Task details ▸
The answer should be each line of the records that contains the word "hiện"; please copy them all.

+ + + + +

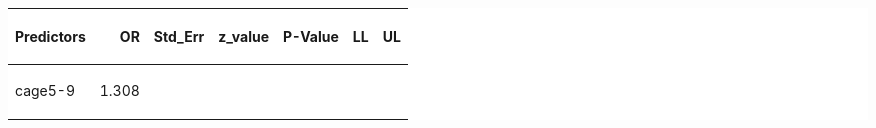 <table class="table" style="margin-left: auto; margin-right: auto;">

<thead>

<tr>

<th style="text-align:left;">

Predictors

</th>

<th style="text-align:right;">

OR

</th>

<th style="text-align:right;">

Std\_Err

</th>

<th style="text-align:right;">

z\_value

</th>

<th style="text-align:left;">

P-Value

</th>

<th style="text-align:right;">

LL

</th>

<th style="text-align:right;">

UL

</th>

</tr>

</thead>

<tbody>

<tr>

<td style="text-align:left;">

cage5-9

</td>

<td style="text-align:right;">

1.308
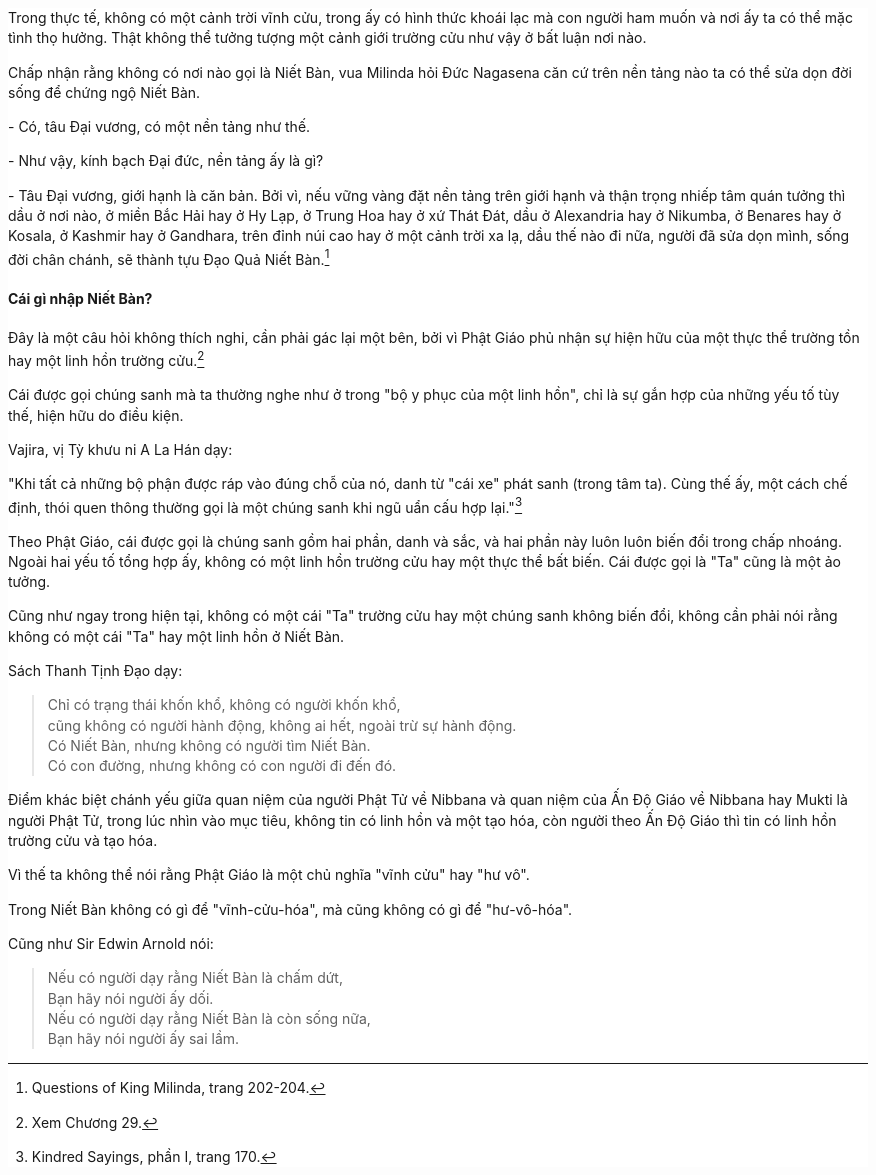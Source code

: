 Trong thực tế, không có một cảnh trời vĩnh cửu, trong ấy có hình thức khoái lạc mà con người ham muốn và nơi ấy ta có thể mặc tình thọ hưởng. Thật không thể tưởng tượng một cảnh giới trường cửu như vậy ở bất luận nơi nào.

Chấp nhận rằng không có nơi nào gọi là Niết Bàn, vua Milinda hỏi Đức Nagasena căn cứ trên nền tảng nào ta có thể sửa dọn đời sống để chứng ngộ Niết Bàn.

\- Có, tâu Đại vương, có một nền tảng như thế.

\- Như vậy, kính bạch Đại đức, nền tảng ấy là gì?

\- Tâu Đại vương, giới hạnh là căn bản. Bởi vì, nếu vững vàng đặt nền tảng trên giới hạnh và thận trọng nhiếp tâm quán tưởng thì dầu ở nơi nào, ở miền Bắc Hải hay ở Hy Lạp, ở Trung Hoa hay ở xứ Thát Đát, dầu ở Alexandria hay ở Nikumba, ở Benares hay ở Kosala, ở Kashmir hay ở Gandhara, trên đỉnh núi cao hay ở một cảnh trời xa lạ, dầu thế nào đi nữa, người đã sửa dọn mình, sống đời chân chánh, sẽ thành tựu Đạo Quả Niết Bàn.[^8]

#### Cái gì nhập Niết Bàn?

Đây là một câu hỏi không thích nghi, cần phải gác lại một bên, bởi vì Phật Giáo phủ nhận sự hiện hữu của một thực thể trường tồn hay một linh hồn trường cửu.[^9]

Cái được gọi chúng sanh mà ta thường nghe như ở trong "bộ y phục của một linh hồn", chỉ là sự gắn hợp của những yếu tố tùy thế, hiện hữu do điều kiện.

Vajira, vị Tỳ khưu ni A La Hán dạy:

"Khi tất cả những bộ phận được ráp vào đúng chỗ của nó, danh từ "cái xe" phát sanh (trong tâm ta). Cùng thế ấy, một cách chế định, thói quen thông thường gọi là một chúng sanh khi ngũ uẩn cấu hợp lại."[^10]

Theo Phật Giáo, cái được gọi là chúng sanh gồm hai phần, danh và sắc, và hai phần này luôn luôn biến đổi trong chấp nhoáng. Ngoài hai yếu tố tổng hợp ấy, không có một linh hồn trường cửu hay một thực thể bất biến. Cái được gọi là "Ta" cũng là một ảo tưởng.

Cũng như ngay trong hiện tại, không có một cái "Ta" trường cửu hay một chúng sanh không biến đổi, không cần phải nói rằng không có một cái "Ta" hay một linh hồn ở Niết Bàn.

Sách Thanh Tịnh Đạo dạy:

> Chỉ có trạng thái khốn khổ, không có người khốn khổ,  
> cũng không có người hành động, không ai hết, ngoài trừ sự hành động.  
> Có Niết Bàn, nhưng không có người tìm Niết Bàn.  
> Có con đường, nhưng không có con người đi đến đó.

Điểm khác biệt chánh yếu giữa quan niệm của người Phật Tử về Nibbana và quan niệm của Ấn Độ Giáo về Nibbana hay Mukti là người Phật Tử, trong lúc nhìn vào mục tiêu, không tin có linh hồn và một tạo hóa, còn người theo Ấn Độ Giáo thì tin có linh hồn trường cửu và tạo hóa.

Vì thế ta không thể nói rằng Phật Giáo là một chủ nghĩa "vĩnh cửu" hay "hư vô".

Trong Niết Bàn không có gì để "vĩnh-cửu-hóa", mà cũng không có gì để "hư-vô-hóa".

Cũng như Sir Edwin Arnold nói:

> Nếu có người dạy rằng Niết Bàn là chấm dứt,  
> Bạn hãy nói người ấy dối.  
> Nếu có người dạy rằng Niết Bàn là còn sống nữa,  
> Bạn hãy nói người ấy sai lầm.


[^1]: Xem "Gradual Sayings", trang 135.
[^2]: Sanh (jati) ở đây có nghĩa là sự sống, những kiếp sống trong vòng luân hồi.
[^3]: Majjhima Nikaya, Trung A Hàm, kinh số 57.
[^4]: Samyutta Nikaya, Tạp A Hàm, phần 1, trang 62.
[^5]: "Quả thật pháp nầy (Niết Bàn) phải được thành tựu (hay chứng ngộ) do bốn Thánh Đạo (Dự lưu, Nhất lai, Bất lai, A La Hán), chớ không phải được tạo nên." -- Thanh Tịnh Đạo.
[^6]: Kindred Sayings, phần I, trang 23.
[^7]: Xem Woodward, "Verses of Uplift", trang 66-67.
[^8]: Questions of King Milinda, trang 202-204.
[^9]: Xem Chương 29.
[^10]: Kindred Sayings, phần I, trang 170.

+ + + + +

Task solution ▸
Đây là một câu hỏi không thích nghi, cần phải gác lại một bên, bởi vì Phật Giáo phủ nhận sự hiện hữu của một thực thể trường tồn hay một linh hồn trường cửu.[^9]
Cái được gọi chúng sanh mà ta thường nghe như ở trong "bộ y phục của một linh hồn", chỉ là sự gắn hợp của những yếu tố tùy thế, hiện hữu do điều kiện.
Cũng như ngay trong hiện tại, không có một cái "Ta" trường cửu hay một chúng sanh không biến đổi, không cần phải nói rằng không có một cái "Ta" hay một linh hồn ở Niết Bàn.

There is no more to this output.